* **REQUIRED ACTION**: Copy exactly the lines of the data below that run from the line holding "## Agen Pipa PVC di Kayu Manis Jakarta" through the line holding "### \- Pipa PVC di Kayu Manis Jakarta Ada Produk Champion", both ends included.
--------------------
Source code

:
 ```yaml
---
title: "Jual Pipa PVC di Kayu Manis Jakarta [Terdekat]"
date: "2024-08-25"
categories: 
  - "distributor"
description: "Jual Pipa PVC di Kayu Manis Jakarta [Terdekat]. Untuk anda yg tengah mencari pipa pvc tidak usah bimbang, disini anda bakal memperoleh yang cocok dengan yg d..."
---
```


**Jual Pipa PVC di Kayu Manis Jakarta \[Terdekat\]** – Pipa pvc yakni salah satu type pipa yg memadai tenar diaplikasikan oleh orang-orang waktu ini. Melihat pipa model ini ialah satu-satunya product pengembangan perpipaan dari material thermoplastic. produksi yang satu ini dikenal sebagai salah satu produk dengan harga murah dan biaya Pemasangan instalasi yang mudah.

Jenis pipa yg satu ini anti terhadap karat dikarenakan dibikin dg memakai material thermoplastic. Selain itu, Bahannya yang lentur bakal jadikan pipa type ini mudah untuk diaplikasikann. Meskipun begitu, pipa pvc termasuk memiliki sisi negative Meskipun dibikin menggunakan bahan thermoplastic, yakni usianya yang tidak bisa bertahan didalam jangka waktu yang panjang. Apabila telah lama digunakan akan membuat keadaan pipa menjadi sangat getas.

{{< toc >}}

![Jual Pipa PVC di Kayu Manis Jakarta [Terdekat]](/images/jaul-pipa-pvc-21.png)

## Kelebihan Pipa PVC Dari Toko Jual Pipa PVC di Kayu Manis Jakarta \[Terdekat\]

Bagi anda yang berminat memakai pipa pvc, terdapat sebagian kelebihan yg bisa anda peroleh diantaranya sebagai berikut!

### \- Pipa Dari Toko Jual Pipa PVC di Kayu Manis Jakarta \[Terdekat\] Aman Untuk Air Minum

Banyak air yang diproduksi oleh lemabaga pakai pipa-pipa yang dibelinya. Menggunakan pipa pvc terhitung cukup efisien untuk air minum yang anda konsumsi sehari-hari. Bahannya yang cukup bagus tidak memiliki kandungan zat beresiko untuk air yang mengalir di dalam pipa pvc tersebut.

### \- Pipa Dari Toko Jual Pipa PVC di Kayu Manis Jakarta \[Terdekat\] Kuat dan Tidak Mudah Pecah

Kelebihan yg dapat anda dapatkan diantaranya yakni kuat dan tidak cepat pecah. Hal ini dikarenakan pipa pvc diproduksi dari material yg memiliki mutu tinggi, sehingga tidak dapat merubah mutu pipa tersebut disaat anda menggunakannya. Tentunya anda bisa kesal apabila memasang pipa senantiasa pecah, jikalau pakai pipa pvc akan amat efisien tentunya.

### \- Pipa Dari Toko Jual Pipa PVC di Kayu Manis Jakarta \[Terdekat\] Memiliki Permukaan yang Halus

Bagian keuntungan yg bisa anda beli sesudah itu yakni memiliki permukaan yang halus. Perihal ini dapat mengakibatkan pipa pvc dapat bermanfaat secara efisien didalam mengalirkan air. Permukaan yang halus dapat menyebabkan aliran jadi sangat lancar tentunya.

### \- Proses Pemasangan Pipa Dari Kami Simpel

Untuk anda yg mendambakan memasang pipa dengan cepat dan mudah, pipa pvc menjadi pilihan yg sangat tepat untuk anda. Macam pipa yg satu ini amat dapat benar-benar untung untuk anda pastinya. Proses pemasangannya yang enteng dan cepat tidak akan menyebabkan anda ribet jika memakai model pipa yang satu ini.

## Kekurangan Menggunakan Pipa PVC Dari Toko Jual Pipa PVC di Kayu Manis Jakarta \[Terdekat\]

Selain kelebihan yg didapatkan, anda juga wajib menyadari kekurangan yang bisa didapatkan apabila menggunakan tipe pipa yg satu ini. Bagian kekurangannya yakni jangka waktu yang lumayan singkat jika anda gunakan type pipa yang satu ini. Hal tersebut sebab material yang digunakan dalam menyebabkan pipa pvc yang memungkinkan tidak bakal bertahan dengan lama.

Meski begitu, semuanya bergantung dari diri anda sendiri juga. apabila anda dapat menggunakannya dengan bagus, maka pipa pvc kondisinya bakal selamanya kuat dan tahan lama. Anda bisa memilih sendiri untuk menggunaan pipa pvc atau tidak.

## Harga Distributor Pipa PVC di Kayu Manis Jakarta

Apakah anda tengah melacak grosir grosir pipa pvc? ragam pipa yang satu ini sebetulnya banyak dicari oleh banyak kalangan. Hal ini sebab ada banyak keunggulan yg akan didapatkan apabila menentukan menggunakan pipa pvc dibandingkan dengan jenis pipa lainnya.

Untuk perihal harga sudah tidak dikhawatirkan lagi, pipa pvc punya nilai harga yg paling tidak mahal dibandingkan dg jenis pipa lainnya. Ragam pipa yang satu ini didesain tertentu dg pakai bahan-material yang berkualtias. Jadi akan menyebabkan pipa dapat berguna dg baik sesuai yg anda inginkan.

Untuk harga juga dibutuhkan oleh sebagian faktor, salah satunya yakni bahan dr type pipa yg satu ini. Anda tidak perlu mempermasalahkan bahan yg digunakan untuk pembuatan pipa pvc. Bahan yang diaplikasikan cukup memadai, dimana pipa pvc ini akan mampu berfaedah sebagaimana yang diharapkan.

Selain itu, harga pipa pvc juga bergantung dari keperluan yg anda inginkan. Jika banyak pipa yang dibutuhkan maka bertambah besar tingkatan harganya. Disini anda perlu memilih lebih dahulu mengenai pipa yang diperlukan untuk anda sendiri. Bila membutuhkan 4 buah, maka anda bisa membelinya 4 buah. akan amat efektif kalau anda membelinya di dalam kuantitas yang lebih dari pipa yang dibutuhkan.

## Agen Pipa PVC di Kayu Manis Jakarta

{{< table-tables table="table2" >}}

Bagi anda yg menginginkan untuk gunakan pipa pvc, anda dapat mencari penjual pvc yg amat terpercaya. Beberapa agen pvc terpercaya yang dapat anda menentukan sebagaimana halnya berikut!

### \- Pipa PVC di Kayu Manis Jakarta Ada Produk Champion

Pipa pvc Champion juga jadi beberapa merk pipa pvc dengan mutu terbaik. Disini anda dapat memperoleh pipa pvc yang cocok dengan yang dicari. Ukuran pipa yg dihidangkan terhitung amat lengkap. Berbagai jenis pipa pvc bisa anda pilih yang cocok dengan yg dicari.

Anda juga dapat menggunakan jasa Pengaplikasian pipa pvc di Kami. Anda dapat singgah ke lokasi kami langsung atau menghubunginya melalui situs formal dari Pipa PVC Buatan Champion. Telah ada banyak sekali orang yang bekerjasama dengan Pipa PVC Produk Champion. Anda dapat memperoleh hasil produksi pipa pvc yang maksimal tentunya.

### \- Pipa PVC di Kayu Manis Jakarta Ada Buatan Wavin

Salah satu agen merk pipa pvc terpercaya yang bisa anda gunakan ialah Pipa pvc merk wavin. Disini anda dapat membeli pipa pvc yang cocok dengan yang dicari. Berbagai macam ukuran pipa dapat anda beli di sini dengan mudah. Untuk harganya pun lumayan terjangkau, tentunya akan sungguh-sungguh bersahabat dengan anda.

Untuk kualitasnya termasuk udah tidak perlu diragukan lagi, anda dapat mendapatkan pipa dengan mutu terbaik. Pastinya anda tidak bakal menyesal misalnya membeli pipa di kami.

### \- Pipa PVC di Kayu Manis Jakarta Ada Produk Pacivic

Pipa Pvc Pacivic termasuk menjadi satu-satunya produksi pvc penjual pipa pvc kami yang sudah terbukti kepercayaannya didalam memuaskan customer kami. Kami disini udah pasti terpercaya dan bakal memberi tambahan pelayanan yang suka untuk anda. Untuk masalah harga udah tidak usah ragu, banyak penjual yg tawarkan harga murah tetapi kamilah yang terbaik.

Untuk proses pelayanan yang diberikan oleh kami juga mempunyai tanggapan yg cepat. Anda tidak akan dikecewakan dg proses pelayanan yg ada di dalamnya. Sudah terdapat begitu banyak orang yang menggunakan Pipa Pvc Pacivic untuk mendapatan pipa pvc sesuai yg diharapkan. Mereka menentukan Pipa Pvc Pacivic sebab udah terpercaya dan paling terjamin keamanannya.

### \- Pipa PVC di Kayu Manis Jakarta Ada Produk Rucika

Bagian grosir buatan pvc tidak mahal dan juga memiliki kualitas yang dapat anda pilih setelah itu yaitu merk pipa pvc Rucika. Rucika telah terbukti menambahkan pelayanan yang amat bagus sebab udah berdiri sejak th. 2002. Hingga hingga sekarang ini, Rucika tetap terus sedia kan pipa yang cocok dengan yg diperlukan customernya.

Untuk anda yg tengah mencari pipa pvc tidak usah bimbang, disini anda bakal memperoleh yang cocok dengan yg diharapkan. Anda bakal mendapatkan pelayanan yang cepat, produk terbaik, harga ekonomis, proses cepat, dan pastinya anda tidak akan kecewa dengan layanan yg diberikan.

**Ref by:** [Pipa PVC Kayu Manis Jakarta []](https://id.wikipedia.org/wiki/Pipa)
--------------------
* **OUTPUT FOR THIS EXERCISE**:
## Agen Pipa PVC di Kayu Manis Jakarta

{{< table-tables table="table2" >}}

Bagi anda yg menginginkan untuk gunakan pipa pvc, anda dapat mencari penjual pvc yg amat terpercaya. Beberapa agen pvc terpercaya yang dapat anda menentukan sebagaimana halnya berikut!

### \- Pipa PVC di Kayu Manis Jakarta Ada Produk Champion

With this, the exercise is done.